### RECORD SET
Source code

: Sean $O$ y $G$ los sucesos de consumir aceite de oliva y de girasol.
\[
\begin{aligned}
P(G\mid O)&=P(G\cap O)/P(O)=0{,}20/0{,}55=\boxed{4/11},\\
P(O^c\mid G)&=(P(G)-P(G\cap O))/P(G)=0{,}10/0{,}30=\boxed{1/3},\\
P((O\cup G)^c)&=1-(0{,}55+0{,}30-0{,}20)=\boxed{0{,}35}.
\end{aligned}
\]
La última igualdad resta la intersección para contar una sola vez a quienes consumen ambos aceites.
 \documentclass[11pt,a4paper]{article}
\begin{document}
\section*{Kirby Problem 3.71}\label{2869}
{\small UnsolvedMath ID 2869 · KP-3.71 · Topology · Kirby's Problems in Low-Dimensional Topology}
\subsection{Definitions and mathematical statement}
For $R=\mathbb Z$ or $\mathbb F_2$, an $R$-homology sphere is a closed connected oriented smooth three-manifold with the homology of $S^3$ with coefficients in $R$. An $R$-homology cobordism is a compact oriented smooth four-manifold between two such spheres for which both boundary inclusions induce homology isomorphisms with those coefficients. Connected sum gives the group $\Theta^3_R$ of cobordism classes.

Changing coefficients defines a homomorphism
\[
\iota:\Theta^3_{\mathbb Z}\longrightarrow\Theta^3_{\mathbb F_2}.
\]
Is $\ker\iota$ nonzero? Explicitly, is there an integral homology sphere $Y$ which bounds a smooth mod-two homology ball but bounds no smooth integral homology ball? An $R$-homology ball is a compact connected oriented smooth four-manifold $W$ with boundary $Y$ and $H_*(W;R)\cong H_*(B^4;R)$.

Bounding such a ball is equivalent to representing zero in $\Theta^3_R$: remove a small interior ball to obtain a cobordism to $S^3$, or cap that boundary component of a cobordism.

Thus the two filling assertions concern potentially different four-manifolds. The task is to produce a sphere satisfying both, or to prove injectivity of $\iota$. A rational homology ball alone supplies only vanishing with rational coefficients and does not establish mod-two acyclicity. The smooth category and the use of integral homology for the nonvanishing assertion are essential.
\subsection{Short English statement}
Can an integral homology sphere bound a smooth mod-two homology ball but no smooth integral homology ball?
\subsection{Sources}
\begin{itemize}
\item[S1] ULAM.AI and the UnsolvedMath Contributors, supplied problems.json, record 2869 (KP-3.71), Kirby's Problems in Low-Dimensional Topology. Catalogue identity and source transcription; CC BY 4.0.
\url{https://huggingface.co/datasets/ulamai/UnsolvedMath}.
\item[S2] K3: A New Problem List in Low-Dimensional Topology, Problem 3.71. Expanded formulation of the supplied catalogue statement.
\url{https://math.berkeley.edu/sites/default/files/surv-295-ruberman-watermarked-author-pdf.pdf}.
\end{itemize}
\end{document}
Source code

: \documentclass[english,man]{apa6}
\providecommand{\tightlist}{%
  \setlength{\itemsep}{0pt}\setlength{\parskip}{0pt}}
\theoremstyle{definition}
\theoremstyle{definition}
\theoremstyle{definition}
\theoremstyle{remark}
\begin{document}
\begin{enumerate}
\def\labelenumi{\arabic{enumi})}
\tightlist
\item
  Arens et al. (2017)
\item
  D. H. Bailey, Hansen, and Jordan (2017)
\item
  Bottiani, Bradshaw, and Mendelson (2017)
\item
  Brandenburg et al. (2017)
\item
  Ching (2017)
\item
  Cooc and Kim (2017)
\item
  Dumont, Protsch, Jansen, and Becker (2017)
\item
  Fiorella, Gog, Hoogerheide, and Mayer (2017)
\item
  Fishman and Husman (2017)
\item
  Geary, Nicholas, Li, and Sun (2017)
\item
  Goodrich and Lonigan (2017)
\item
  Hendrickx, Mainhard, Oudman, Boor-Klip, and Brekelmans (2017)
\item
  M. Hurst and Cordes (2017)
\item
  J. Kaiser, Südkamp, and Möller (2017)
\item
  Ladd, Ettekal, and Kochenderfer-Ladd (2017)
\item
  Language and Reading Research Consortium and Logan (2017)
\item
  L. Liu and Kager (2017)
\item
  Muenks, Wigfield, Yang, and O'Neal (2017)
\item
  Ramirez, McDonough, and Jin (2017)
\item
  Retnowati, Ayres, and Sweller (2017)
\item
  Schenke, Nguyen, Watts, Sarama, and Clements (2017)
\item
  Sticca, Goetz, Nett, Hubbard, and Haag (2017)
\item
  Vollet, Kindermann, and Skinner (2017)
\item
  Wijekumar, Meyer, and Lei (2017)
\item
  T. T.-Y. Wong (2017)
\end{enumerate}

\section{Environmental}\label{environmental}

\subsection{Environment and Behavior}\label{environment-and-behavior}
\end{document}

### THE PROBLEM
Copy each line above that has the word "Problems".

### RESPONSE BELOW
{\small UnsolvedMath ID 2869 · KP-3.71 · Topology · Kirby's Problems in Low-Dimensional Topology}
\item[S1] ULAM.AI and the UnsolvedMath Contributors, supplied problems.json, record 2869 (KP-3.71), Kirby's Problems in Low-Dimensional Topology. Catalogue identity and source transcription; CC BY 4.0.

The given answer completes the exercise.